- _Dataset records_
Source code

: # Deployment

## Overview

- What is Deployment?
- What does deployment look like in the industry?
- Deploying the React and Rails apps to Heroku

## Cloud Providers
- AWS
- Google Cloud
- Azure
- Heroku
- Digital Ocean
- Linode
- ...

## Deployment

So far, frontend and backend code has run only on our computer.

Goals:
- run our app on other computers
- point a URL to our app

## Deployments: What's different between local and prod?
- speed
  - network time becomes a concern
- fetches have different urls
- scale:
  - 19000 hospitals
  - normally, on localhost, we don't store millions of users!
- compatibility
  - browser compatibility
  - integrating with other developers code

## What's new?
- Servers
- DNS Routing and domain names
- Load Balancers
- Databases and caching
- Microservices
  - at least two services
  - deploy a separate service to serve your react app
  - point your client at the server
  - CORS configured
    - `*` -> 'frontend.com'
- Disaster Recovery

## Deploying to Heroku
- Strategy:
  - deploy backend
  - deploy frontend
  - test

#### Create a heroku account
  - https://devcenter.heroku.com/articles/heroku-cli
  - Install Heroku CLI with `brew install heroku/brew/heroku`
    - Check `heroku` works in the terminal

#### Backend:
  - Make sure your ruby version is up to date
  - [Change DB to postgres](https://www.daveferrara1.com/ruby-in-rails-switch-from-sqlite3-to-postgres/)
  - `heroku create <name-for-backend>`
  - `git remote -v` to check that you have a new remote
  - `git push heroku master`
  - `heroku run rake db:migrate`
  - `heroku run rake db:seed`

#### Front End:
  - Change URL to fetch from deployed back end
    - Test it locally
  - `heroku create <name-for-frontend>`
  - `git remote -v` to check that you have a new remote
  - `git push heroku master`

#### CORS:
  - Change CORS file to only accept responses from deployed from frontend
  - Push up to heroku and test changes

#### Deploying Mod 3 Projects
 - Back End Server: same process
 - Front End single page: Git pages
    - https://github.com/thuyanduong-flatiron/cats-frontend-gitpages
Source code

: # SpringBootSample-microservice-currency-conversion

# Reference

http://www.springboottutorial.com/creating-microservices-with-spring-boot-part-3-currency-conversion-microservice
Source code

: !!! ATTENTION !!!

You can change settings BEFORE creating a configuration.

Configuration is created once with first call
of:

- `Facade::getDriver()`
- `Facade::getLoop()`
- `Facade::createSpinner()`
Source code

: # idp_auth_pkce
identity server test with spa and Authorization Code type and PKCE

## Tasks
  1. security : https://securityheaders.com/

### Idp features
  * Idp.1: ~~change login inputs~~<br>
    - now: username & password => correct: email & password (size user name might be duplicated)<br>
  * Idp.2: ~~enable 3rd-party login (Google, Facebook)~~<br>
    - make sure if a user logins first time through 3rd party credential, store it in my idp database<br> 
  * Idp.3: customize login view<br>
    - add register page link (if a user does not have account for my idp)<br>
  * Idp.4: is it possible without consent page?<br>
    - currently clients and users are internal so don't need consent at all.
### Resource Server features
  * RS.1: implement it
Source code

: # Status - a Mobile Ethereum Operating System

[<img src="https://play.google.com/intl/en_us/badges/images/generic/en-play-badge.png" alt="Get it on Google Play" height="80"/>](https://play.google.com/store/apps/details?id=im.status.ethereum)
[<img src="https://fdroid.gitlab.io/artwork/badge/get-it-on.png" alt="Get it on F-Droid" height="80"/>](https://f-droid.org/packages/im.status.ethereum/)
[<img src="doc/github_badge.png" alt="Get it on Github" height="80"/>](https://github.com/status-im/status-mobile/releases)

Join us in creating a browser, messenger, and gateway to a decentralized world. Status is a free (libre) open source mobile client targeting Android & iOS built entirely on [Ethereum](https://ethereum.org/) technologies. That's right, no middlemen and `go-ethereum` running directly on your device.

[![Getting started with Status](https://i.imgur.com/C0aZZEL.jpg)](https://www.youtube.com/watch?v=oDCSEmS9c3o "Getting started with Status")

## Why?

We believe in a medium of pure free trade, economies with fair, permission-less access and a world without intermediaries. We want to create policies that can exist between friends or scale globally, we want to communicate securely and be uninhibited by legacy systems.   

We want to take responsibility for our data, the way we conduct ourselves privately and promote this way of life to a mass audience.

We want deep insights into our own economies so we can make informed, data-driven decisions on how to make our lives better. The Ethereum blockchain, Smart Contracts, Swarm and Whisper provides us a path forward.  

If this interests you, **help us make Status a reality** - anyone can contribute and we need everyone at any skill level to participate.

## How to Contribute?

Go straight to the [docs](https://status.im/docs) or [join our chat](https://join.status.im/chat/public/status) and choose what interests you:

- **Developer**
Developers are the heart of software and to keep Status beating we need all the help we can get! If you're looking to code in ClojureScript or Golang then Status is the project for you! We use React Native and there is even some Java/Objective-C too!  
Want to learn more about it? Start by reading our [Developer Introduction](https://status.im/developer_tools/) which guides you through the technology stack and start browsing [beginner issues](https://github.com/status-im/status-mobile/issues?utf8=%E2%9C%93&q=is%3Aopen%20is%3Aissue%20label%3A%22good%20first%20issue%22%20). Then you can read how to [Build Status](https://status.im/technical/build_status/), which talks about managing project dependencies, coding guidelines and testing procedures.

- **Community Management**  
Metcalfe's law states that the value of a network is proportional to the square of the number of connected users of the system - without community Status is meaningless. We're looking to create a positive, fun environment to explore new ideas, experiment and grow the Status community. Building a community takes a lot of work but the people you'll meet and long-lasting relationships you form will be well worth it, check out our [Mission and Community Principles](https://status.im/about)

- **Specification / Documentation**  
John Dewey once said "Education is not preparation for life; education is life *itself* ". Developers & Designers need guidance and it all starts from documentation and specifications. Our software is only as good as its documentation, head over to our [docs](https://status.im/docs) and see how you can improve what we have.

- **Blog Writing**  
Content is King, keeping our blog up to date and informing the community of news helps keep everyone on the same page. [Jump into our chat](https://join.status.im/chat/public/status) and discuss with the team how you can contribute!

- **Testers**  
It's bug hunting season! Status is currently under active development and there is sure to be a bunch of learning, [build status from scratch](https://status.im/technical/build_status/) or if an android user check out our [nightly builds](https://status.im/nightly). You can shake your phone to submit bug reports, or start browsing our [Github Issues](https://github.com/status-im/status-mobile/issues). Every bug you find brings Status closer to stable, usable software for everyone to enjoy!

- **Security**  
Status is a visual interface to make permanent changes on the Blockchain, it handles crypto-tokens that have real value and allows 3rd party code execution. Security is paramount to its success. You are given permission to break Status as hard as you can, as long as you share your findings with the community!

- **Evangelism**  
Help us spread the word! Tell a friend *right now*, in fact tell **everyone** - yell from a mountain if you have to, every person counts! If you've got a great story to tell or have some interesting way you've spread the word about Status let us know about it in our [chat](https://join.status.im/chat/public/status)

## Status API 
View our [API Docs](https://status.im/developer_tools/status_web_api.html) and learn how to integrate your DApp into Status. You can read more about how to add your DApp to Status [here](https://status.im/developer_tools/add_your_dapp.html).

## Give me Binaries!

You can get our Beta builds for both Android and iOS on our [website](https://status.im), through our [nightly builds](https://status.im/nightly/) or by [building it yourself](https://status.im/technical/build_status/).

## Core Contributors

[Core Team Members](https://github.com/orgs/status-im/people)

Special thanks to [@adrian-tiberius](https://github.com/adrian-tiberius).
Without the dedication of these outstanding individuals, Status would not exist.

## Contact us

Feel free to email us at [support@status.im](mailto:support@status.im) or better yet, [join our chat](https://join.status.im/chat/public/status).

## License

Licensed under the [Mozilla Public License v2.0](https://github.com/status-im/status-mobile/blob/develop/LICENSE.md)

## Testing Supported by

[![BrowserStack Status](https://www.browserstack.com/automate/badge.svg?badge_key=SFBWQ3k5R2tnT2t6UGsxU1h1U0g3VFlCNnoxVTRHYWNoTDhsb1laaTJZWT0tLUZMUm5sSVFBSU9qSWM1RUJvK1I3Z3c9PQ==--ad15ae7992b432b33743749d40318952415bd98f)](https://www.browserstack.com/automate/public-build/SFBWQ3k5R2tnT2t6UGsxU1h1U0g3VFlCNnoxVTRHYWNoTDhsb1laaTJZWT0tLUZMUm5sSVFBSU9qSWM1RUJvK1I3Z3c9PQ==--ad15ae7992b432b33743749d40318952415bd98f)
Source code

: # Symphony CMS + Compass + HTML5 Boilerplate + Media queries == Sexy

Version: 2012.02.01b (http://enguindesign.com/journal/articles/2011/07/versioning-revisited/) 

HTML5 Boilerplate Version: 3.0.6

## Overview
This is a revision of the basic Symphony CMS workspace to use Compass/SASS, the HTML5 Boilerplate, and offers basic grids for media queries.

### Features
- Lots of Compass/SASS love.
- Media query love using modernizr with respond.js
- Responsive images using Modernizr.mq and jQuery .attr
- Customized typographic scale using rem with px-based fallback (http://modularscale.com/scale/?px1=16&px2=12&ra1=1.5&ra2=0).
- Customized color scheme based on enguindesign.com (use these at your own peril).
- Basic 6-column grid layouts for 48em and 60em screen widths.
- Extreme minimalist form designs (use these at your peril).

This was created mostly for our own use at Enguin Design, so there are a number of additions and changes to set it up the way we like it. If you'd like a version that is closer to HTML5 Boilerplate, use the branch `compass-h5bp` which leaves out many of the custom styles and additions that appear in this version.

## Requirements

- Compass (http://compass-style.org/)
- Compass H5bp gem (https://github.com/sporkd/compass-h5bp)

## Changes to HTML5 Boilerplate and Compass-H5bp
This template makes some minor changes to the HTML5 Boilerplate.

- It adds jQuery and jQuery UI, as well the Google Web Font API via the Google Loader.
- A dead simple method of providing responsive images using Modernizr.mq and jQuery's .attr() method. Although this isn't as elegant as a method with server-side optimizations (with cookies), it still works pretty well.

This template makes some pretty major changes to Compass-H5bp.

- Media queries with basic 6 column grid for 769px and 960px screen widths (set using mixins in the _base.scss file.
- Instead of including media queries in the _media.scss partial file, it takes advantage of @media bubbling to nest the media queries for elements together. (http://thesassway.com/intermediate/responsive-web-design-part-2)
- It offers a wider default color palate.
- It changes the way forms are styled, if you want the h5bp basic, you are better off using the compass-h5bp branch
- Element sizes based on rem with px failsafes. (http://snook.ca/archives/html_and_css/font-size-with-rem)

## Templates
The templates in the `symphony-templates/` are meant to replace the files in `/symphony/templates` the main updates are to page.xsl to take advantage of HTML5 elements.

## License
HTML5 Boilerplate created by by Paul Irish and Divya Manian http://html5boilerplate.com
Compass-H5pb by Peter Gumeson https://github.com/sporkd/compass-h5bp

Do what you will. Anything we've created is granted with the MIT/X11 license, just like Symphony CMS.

- _Task item_
If a line of the data holds the string "Customized", list it.

- _Answer below_
- Customized typographic scale using rem with px-based fallback (http://modularscale.com/scale/?px1=16&px2=12&ra1=1.5&ra2=0).
- Customized color scheme based on enguindesign.com (use these at your own peril).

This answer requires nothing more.